> [Exercise directions]: Reproduce each line from the first in the data through the line that contains "Recall from the" exactly; give nothing else.

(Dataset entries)
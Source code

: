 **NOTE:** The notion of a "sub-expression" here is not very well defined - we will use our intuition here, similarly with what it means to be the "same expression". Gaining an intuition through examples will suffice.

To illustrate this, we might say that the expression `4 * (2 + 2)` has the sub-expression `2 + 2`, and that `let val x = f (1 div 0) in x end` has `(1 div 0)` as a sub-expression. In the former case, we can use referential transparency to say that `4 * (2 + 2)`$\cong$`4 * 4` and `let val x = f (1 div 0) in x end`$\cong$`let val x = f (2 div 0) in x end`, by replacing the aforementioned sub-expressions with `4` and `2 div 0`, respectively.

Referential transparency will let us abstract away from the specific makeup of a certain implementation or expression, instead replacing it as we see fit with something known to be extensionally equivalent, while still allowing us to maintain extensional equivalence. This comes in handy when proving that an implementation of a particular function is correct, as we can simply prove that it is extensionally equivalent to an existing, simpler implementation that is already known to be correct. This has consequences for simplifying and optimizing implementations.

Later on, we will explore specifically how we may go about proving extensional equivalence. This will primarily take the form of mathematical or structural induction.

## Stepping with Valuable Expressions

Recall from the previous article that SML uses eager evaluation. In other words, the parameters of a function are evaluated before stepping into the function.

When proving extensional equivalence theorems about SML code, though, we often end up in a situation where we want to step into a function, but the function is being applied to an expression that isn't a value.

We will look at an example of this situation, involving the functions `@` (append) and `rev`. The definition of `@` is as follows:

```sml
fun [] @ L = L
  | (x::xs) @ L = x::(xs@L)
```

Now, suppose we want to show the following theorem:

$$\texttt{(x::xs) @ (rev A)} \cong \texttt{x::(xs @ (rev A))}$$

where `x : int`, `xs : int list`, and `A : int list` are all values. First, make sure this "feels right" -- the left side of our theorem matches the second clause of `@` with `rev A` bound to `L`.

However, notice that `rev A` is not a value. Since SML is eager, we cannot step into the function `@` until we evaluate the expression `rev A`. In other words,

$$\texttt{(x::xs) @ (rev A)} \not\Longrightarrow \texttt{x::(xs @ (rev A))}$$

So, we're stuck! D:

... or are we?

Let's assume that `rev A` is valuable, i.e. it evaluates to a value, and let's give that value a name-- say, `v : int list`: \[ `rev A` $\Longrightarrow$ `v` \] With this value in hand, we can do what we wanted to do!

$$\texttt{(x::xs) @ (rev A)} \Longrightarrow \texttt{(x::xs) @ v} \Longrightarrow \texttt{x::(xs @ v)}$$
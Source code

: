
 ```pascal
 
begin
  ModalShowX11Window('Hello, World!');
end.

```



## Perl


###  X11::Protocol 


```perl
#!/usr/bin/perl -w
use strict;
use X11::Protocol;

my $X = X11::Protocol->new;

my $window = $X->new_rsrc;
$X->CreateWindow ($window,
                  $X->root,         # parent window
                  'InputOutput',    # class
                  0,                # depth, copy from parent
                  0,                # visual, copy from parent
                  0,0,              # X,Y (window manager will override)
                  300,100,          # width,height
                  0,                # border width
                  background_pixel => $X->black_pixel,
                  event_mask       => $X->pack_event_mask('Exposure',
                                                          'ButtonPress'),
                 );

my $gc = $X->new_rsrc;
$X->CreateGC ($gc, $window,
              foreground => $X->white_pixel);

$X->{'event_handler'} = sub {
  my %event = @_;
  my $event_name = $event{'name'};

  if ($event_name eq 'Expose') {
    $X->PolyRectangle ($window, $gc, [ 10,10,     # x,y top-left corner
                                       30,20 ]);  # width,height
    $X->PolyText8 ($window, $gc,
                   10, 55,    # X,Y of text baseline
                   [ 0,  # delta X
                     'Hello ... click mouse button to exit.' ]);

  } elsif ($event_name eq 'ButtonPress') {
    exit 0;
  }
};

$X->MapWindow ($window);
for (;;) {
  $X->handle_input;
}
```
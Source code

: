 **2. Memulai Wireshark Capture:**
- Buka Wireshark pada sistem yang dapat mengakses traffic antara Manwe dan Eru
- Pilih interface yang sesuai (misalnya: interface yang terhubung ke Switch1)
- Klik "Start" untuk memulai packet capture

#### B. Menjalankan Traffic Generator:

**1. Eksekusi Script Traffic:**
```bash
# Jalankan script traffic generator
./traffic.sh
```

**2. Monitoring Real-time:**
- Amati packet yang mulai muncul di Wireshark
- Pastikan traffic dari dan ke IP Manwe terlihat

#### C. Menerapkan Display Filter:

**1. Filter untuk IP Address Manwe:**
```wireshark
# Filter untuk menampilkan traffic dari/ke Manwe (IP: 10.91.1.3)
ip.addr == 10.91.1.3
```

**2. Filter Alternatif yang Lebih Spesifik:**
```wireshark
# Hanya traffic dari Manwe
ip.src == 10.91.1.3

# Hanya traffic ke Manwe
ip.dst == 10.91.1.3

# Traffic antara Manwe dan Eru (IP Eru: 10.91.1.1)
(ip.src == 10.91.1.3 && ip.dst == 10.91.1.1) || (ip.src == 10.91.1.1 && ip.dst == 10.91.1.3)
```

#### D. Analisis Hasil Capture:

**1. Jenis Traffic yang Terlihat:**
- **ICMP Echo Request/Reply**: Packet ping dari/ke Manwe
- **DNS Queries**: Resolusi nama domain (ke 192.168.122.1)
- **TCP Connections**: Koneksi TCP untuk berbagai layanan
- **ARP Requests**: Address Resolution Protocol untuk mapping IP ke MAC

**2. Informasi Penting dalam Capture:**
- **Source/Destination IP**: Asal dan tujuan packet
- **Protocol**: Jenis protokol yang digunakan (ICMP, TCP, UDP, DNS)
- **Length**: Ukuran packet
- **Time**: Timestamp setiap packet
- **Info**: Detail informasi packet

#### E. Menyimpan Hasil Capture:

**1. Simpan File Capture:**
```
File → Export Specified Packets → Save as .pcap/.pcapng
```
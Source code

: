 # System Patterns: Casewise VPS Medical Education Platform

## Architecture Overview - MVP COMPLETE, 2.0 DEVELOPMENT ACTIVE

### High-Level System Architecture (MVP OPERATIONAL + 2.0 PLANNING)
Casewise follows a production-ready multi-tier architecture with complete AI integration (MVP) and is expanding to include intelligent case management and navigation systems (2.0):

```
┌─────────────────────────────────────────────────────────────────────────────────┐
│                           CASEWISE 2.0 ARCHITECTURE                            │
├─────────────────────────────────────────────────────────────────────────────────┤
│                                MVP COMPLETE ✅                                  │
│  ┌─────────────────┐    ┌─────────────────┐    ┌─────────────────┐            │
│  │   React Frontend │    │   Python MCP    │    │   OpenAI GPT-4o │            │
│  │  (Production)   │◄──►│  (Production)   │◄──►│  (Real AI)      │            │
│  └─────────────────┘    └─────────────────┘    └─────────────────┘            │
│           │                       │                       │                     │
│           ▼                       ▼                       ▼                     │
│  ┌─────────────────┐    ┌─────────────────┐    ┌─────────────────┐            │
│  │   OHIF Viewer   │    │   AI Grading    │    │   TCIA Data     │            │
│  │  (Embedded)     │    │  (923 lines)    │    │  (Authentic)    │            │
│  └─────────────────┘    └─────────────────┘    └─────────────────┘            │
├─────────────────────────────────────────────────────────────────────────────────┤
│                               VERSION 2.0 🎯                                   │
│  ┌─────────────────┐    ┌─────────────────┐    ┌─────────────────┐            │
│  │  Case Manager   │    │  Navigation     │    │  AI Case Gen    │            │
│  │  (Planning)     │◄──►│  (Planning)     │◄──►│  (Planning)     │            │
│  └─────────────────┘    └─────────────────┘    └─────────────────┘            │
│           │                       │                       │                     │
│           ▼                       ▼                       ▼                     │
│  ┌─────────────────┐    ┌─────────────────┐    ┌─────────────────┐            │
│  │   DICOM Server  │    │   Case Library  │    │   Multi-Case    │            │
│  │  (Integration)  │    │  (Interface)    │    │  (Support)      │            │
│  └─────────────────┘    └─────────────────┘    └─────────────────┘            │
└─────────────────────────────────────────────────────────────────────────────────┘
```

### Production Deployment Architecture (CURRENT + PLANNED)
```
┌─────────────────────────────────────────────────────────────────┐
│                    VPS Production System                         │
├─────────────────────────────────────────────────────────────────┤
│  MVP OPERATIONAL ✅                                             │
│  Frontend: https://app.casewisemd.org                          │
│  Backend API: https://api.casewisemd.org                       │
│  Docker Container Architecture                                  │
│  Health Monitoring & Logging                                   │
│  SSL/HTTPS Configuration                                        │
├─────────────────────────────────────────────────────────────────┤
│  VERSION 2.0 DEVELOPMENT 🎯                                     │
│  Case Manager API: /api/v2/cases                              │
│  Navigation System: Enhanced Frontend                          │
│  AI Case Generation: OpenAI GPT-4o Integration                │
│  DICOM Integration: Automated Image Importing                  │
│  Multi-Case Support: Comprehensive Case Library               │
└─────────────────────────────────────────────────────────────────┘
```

> [Output for this task]:
Source code

: **NOTE:** The notion of a "sub-expression" here is not very well defined - we will use our intuition here, similarly with what it means to be the "same expression". Gaining an intuition through examples will suffice.

To illustrate this, we might say that the expression `4 * (2 + 2)` has the sub-expression `2 + 2`, and that `let val x = f (1 div 0) in x end` has `(1 div 0)` as a sub-expression. In the former case, we can use referential transparency to say that `4 * (2 + 2)`$\cong$`4 * 4` and `let val x = f (1 div 0) in x end`$\cong$`let val x = f (2 div 0) in x end`, by replacing the aforementioned sub-expressions with `4` and `2 div 0`, respectively.

Referential transparency will let us abstract away from the specific makeup of a certain implementation or expression, instead replacing it as we see fit with something known to be extensionally equivalent, while still allowing us to maintain extensional equivalence. This comes in handy when proving that an implementation of a particular function is correct, as we can simply prove that it is extensionally equivalent to an existing, simpler implementation that is already known to be correct. This has consequences for simplifying and optimizing implementations.

Later on, we will explore specifically how we may go about proving extensional equivalence. This will primarily take the form of mathematical or structural induction.

## Stepping with Valuable Expressions

Recall from the previous article that SML uses eager evaluation. In other words, the parameters of a function are evaluated before stepping into the function.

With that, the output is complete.